- [Required action]
In the entries below, find the line with "- Generación de facturas" and the line with "1. **Servicios compartidos**: Servicios". Return those two lines and all lines between them, exactly.

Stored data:
===

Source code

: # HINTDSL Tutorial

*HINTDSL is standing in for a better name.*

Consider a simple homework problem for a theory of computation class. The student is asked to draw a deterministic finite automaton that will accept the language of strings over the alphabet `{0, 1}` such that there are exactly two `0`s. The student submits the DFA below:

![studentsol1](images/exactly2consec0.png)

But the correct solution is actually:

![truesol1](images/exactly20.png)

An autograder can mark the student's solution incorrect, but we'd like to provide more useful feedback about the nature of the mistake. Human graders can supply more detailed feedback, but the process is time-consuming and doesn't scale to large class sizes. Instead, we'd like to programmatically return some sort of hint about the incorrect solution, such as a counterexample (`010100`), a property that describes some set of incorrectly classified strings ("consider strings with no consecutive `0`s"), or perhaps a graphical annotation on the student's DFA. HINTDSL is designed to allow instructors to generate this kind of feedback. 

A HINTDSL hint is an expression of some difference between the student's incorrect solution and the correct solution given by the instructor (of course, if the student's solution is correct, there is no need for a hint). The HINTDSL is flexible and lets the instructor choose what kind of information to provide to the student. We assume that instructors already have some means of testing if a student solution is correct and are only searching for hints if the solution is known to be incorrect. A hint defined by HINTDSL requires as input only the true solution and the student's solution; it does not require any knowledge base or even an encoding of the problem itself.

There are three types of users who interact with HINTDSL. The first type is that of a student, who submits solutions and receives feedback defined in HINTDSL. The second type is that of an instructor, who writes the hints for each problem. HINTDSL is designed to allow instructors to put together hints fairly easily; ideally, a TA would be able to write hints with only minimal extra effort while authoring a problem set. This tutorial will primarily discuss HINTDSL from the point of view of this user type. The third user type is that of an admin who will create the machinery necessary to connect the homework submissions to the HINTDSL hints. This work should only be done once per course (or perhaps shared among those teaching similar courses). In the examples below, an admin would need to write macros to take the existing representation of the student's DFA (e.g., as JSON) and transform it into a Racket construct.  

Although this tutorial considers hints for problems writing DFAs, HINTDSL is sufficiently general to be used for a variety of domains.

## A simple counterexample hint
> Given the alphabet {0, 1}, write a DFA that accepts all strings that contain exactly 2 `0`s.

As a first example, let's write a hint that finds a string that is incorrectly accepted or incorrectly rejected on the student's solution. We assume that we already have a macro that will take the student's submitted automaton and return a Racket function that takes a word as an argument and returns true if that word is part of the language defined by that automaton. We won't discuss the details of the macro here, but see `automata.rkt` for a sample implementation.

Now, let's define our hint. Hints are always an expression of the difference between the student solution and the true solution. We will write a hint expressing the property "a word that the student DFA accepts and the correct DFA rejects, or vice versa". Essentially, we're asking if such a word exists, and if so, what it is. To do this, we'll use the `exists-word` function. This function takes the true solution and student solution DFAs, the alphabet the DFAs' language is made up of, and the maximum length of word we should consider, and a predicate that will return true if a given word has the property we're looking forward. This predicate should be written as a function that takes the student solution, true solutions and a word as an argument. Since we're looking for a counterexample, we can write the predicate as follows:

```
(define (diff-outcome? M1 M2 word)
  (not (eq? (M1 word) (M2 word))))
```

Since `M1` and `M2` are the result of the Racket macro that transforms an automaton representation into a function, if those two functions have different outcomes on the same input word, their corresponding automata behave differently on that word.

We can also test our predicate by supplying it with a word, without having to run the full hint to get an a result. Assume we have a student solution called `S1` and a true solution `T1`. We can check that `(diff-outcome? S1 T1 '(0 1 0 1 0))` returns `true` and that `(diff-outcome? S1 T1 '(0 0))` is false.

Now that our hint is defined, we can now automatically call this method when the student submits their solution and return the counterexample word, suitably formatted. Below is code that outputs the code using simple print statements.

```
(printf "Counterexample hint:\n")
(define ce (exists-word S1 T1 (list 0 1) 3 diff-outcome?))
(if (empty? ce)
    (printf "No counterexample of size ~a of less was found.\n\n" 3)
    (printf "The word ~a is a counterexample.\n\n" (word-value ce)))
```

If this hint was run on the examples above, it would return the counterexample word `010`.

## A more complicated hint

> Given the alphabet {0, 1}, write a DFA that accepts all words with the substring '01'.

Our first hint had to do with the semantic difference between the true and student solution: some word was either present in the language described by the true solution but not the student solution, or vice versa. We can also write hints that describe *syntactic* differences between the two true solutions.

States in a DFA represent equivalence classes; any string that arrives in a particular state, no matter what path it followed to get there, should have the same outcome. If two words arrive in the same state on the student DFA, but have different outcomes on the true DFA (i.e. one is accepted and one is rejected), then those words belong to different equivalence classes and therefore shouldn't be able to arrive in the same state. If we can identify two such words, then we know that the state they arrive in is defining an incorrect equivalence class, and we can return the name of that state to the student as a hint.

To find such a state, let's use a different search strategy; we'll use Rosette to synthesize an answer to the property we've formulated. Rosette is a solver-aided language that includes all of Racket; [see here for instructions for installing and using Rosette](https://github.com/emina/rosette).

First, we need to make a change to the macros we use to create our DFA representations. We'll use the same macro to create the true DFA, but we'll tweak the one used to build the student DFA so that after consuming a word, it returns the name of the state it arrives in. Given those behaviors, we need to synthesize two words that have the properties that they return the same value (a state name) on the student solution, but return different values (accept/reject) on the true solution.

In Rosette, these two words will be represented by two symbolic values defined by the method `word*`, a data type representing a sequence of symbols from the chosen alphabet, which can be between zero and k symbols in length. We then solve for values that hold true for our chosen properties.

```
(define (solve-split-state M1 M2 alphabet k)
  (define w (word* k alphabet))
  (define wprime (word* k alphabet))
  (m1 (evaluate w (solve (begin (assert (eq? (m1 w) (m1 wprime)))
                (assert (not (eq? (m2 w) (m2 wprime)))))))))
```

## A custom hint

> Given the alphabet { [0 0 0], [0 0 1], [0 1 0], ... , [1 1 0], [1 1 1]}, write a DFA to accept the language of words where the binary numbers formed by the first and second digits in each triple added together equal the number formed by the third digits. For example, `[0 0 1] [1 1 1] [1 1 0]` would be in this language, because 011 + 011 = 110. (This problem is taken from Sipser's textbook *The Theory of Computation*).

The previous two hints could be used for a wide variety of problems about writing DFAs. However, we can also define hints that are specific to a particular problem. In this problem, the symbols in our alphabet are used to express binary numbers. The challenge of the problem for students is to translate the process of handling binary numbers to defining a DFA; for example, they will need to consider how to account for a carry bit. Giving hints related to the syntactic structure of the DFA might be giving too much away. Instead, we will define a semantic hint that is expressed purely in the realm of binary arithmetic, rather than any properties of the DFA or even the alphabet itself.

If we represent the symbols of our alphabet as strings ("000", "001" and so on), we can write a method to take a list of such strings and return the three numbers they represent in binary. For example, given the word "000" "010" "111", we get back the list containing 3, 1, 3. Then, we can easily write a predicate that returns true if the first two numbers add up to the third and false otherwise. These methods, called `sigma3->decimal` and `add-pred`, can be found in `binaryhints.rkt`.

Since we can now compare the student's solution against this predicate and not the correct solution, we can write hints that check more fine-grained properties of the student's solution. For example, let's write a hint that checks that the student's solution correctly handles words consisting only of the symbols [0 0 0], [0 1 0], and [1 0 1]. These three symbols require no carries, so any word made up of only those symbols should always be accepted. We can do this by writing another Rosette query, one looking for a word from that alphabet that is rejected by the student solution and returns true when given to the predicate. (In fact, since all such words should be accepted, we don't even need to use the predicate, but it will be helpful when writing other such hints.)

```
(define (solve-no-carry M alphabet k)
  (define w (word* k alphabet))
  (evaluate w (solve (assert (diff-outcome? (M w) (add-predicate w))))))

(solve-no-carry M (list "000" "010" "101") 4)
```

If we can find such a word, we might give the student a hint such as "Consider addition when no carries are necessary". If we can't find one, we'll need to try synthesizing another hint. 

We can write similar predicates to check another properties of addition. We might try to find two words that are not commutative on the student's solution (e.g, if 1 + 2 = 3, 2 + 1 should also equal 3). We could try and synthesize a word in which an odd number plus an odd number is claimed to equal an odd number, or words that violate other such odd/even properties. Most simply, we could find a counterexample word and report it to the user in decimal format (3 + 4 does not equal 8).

===

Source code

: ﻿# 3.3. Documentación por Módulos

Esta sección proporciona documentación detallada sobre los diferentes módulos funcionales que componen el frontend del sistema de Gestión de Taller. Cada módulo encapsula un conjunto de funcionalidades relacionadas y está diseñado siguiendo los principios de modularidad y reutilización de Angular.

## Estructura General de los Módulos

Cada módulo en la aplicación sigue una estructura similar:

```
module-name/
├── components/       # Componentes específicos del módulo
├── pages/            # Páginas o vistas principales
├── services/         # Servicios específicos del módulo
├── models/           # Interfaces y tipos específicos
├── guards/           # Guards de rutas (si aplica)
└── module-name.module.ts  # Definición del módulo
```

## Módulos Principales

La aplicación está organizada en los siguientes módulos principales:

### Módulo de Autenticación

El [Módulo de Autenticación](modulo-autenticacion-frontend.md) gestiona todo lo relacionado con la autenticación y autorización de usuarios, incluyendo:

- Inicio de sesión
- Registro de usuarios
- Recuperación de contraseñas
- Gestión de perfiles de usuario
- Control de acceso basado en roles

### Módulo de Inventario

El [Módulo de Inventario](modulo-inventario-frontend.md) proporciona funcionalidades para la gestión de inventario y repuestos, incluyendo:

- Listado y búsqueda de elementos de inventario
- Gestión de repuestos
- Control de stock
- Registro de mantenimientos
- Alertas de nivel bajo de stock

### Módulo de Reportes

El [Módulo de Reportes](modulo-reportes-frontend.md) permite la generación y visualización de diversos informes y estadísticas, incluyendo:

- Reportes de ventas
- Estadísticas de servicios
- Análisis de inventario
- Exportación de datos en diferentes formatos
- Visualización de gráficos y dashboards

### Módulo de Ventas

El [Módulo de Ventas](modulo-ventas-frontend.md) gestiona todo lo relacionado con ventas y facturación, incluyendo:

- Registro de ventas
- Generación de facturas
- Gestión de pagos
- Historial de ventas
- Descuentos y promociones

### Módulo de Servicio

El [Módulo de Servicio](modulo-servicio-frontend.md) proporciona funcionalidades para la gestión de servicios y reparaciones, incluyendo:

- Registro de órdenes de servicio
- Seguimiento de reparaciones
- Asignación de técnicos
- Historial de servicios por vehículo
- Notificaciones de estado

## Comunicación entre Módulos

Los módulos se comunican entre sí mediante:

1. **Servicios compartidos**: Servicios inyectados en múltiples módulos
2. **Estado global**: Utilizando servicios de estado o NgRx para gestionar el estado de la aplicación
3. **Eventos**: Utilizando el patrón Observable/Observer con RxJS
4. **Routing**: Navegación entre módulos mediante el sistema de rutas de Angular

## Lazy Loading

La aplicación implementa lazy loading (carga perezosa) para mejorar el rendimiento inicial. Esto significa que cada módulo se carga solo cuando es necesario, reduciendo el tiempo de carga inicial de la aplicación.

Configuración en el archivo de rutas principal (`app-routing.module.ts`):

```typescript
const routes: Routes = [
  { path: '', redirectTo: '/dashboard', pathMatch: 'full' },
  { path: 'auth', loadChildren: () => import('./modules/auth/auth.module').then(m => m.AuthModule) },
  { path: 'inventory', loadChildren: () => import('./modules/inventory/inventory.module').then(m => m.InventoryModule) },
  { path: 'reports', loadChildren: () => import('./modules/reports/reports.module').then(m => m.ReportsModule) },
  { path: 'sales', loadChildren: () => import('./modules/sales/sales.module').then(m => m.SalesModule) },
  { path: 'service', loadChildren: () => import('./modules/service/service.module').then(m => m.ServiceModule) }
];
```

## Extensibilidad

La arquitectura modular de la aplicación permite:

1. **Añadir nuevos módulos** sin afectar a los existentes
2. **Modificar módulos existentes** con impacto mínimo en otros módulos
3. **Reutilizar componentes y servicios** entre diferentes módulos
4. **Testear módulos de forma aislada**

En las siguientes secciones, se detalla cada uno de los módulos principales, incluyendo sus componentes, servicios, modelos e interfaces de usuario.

===

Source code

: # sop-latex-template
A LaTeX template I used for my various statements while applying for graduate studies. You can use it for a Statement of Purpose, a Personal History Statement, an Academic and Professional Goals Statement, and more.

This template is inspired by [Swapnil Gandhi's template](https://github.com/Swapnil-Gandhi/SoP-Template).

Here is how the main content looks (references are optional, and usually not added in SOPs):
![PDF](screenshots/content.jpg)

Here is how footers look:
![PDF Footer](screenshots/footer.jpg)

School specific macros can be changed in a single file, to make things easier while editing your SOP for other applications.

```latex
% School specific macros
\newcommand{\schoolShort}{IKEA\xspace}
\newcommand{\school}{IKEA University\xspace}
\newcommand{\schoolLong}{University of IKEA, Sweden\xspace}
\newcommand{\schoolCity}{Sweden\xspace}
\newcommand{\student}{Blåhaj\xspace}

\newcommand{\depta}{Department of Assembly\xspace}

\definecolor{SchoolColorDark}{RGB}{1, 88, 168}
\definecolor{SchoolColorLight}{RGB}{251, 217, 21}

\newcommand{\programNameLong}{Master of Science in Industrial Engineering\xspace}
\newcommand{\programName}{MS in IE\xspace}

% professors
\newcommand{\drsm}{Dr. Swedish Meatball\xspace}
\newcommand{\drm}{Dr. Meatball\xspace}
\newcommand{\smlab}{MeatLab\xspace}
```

===

- [Reply to the exercise]
- Generación de facturas
- Gestión de pagos
- Historial de ventas
- Descuentos y promociones

### Módulo de Servicio

El [Módulo de Servicio](modulo-servicio-frontend.md) proporciona funcionalidades para la gestión de servicios y reparaciones, incluyendo:

- Registro de órdenes de servicio
- Seguimiento de reparaciones
- Asignación de técnicos
- Historial de servicios por vehículo
- Notificaciones de estado

## Comunicación entre Módulos

Los módulos se comunican entre sí mediante:

1. **Servicios compartidos**: Servicios inyectados en múltiples módulos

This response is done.